There are four individuals employed by the Washington State Department of Commerce that were at the heart of thinking outside the box and fun to work with as well. Karen McArthur, budget manager, made sure that whatever I did, was ethically and legally correct and she laughed at my jokes. Robb Zerr, a marketing/communication guru who brought his private sector experience, his brainstorming talent and unique marketing skills to our conversations and he laughed at my jokes. Terry Lawhead, our resident contrarian whose passion for rural communities was exceeded only by the number of miles he drove to assist, and he laughed at my jokes. I think every rural area in Washington has his footprint and tire treads on their community and is a better place because of his work. And finally, Linda Alongi who had her hands and input on every success that came out of our program from our publications, our education and training classes, (especially the IEDC Basic course), her revenue generation methods and her implementation skills and didn’t always laugh at my jokes. (She got a pass because she was that good). If it were not for Linda, the highlight of my career would still be the 7th place finish in the 50-yard dash. Lesson #4: Seek out people who are smarter than you, have a sense of humor, enjoy being creative and devote commitment to the community or agencies mission.
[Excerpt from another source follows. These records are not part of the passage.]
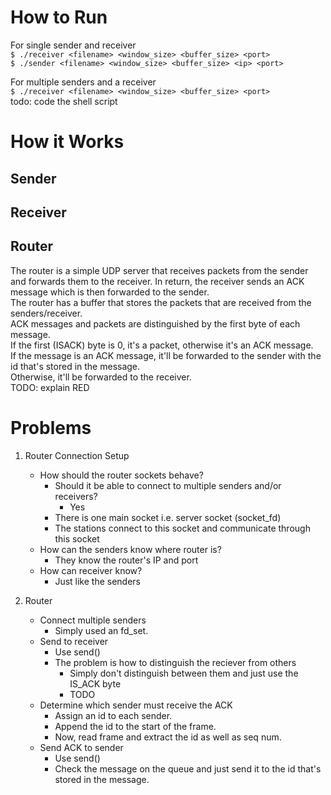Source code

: # How to Run

For single sender and receiver<br>
`$ ./receiver <filename> <window_size> <buffer_size> <port>`<br>
`$ ./sender <filename> <window_size> <buffer_size> <ip> <port>`<br>

For multiple senders and a receiver<br>
`$ ./receiver <filename> <window_size> <buffer_size> <port>`<br>
todo: code the shell script

# How it Works
## Sender
## Receiver
## Router
<p>
    The router is a simple UDP server that receives packets from the sender and forwards them to the receiver. In return, the receiver sends an ACK message which is then forwarded to the sender.<br>
    The router has a buffer that stores the packets that are received from the senders/receiver.<br>
    ACK messages and packets are distinguished by the first byte of each message.<br>
    If the first (ISACK) byte is 0, it's a packet, otherwise it's an ACK message.<br>
    If the message is an ACK message, it'll be forwarded to the sender with the id that's stored in the message.<br>
    Otherwise, it'll be forwarded to the receiver.<br>
    TODO: explain RED
</p>

# Problems

1. Router Connection Setup<br>
    - How should the router sockets behave?<br>
        - Should it be able to connect to multiple senders and/or receivers?<br>
            - Yes<br>
        - There is one main socket i.e. server socket (socket_fd)<br>
        - The stations connect to this socket and communicate through this socket<br>
    - How can the senders know where router is?<br>
        - They know the router's IP and port<br>
    - How can receiver know?<br>
        - Just like the senders<br>
    

2. Router<br>
    - Connect multiple senders<br>
        - Simply used an fd_set.<br>
    - Send to receiver<br>
        - Use send()<br>
        - The problem is how to distinguish the reciever from others<br>
            - Simply don't distinguish between them and just use the IS_ACK byte<br>
            - TODO<br>
    - Determine which sender must receive the ACK<br>
        - Assign an id to each sender.<br>
        - Append the id to the start of the frame.<br>
        - Now, read frame and extract the id as well as seq num.<br>
    - Send ACK to sender<br>
        - Use send()<br>
        - Check the message on the queue and just send it to the id that's stored in the message.<br>
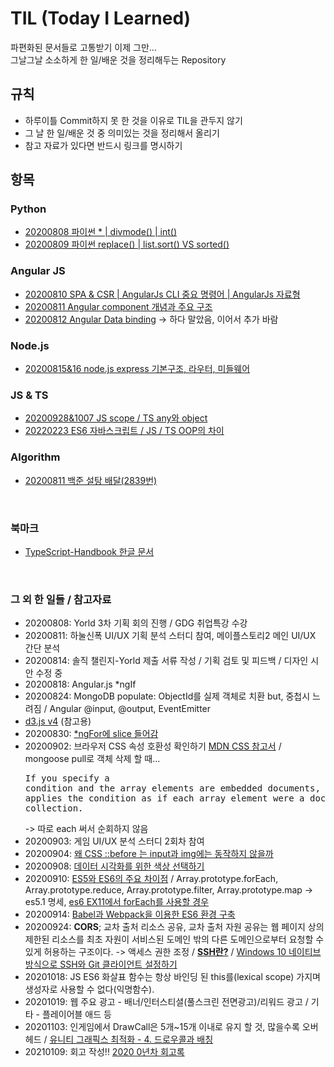 # TIL (Today I Learned)
파편화된 문서들로 고통받기 이제 그만...<br>
그날그날 소소하게 한 일/배운 것을 정리해두는 Repository

## 규칙
- 하루이틀 Commit하지 못 한 것을 이유로 TIL을 관두지 않기
- 그 날 한 일/배운 것 중 의미있는 것을 정리해서 올리기
- 참고 자료가 있다면 반드시 링크를 명시하기

## 항목
### Python
- [20200808 파이썬 * | divmode() | int()](python/20200808.md)
- [20200809 파이썬 replace() | list.sort() VS sorted()](python/20200809.md)

### Angular JS
- [20200810 SPA & CSR | AngularJs CLI 중요 명령어 | AngularJs 자료형](Angular/20200810.md)
- [20200811 Angular component 개념과 주요 구조](Angular/20200811.md)
- [20200812 Angular Data binding](Angular/20200812.md) -> 하다 말았음, 이어서 추가 바람

### Node.js
- [20200815&16 node.js express 기본구조, 라우터, 미들웨어](JS/20200815.md)

### JS & TS
- [20200928&1007 JS scope / TS any와 object](JS/20200928.md)
- [20220223 ES6 자바스크립트 / JS / TS OOP의 차이](JS/20220223.md)

### Algorithm
- [20200811 백준 설탕 배달(2839번)](Algorithm/20200811.md)

<br>

### 북마크
- [TypeScript-Handbook 한글 문서](https://typescript-kr.github.io/)

<br>

### 그 외 한 일들 / 참고자료
- 20200808: Yorld 3차 기획 회의 진행 / GDG 취업특강 수강
- 20200811: 하눌신폭 UI/UX 기획 분석 스터디 참여, 메이플스토리2 메인 UI/UX 간단 분석
- 20200814: 솔직 챌린지-Yorld 제출 서류 작성 / 기획 검토 및 피드백 / 디자인 시안 수정 중
- 20200818: Angular.js *ngIf
- 20200824: MongoDB populate: ObjectId를 실제 객체로 치환 but, 중첩시 느려짐 / Angular @input, @output, EventEmitter
- [d3.js v4](https://github.com/d3/d3/blob/v4.13.0/API.md#axes-d3-axis) (참고용)
- 20200830: [*ngFor에 slice 들어감](https://stackoverflow.com/questions/44944570/using-slice-pipe-with-variable-parameters-in-ngfor)
- 20200902: 브라우저 CSS 속성 호환성 확인하기 [MDN CSS 참고서](https://developer.mozilla.org/ko/docs/Web/CSS/Reference#%ED%82%A4%EC%9B%8C%EB%93%9C_%EC%83%89%EC%9D%B8) 
/ mongoose pull로 객체 삭제 할 때...<pre>If you specify a condition and the array elements are embedded documents, 
$pull operator applies the condition as if each array element were a document in a collection.</pre> -> 따로 each 써서 순회하지 않음
- 20200903: 게임 UI/UX 분석 스터디 2회차 참여 
- 20200904: [왜 CSS ::before 는 input과 img에는 동작하지 않을까](https://news.hada.io/topic?id=2781)
- 20200908: [데이터 시각화를 위한 색상 선택하기](https://blog.datawrapper.de/beautifulcolors/)
- 20200910: [ES5와 ES6의 주요 차이점](https://yngmanie.space/posts/es5_vs_es6) / Array.prototype.forEach, Array.prototype.reduce, Array.prototype.filter, Array.prototype.map -> es5.1 명세, [es6 EX11에서 forEach를 사용할 경우](https://rimdev.io/foreach-for-ie-11/)
- 20200914: [Babel과 Webpack을 이용한 ES6 환경 구축](https://poiemaweb.com/es6-babel-webpack-1)
- 20200924: <b>CORS</b>; 교차 출처 리소스 공유, 교차 출처 자원 공유는 웹 페이지 상의 제한된 리소스를 최초 자원이 서비스된 도메인 밖의 다른 도메인으로부터 요청할 수 있게 허용하는 구조이다. -> 액세스 권한 조정 / [<b>SSH란?</b>](https://baked-corn.tistory.com/52) / [Windows 10 네이티브 방식으로 SSH와 Git 클라이언트 설정하기](https://medium.com/beyond-the-windows-korean-edition/use-windows10-open-ssh-tips-e6e9c77de433)
- 20201018: JS ES6 화살표 함수는 항상 바인딩 된 this를(lexical scope) 가지며 생성자로 사용할 수 없다(익명함수).
- 20201019: 웹 주요 광고 - 배너/인터스티셜(풀스크린 전면광고)/리워드 광고 / 기타 - 플레이어블 애드 등
- 20201103: 인게임에서 DrawCall은 5개~15개 이내로 유지 할 것, 많을수록 오버헤드 / [유니티 그래픽스 최적화 - 4. 드로우콜과 배칭](https://wonsorang.tistory.com/493)
- 20210109: 회고 작성!! [2020 0년차 회고록](https://choring0989.tistory.com/14)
What made our work unique was the ability to work with our economic development ecosystem partners in each of our 39 counties. Commerce may have suggested programs and classes outside the typical ED box, but it was up to the practitioners on the ground to participate. Introducing Global Entrepreneurship Month, Economic Gardening, Front Porch Ideas, Mystery Shopping, Disaster Preparation for business retention, Community Survivors and Lemonade Day to communities was successful only because of grass root support and implementation. They deserve the credit. There are no such things as million-dollar ideas, only million dollar executions. Everyone says that their economic development partners are the best in the world. But I won this award so it must be true in Washington. Lesson #5: Create a culture of recognition and make it a cornerstone of effective management and a component of a successful strategy.
The longest running education program in the Northwest is the IEDC Basic Course, otherwise known as “the Games”. If you lived in the Northwest and entered this profession in the last 30 years, you probably attended “The Games”. But without the partnership that developed between Business Oregon and the Washington Commerce Department, this course would never have attracted the more than 3000 graduates from not only Oregon and Washington but also from Idaho, Montana, Hawaii, Alaska, and British Columbia. Carolyn Meese, Jill Miles and Dennie Houle, all exceptional practitioners and educators, recognized that the education and training of our practitioners was not a competition between states but a partnership. The relationships that developed between practitioners from different states resulted in numerous economic development successes and even a few marriages. Lesson #6: Education is not just about scholarship. It’s about successful adulthood and recognizing best practices from others that you meet outside your area.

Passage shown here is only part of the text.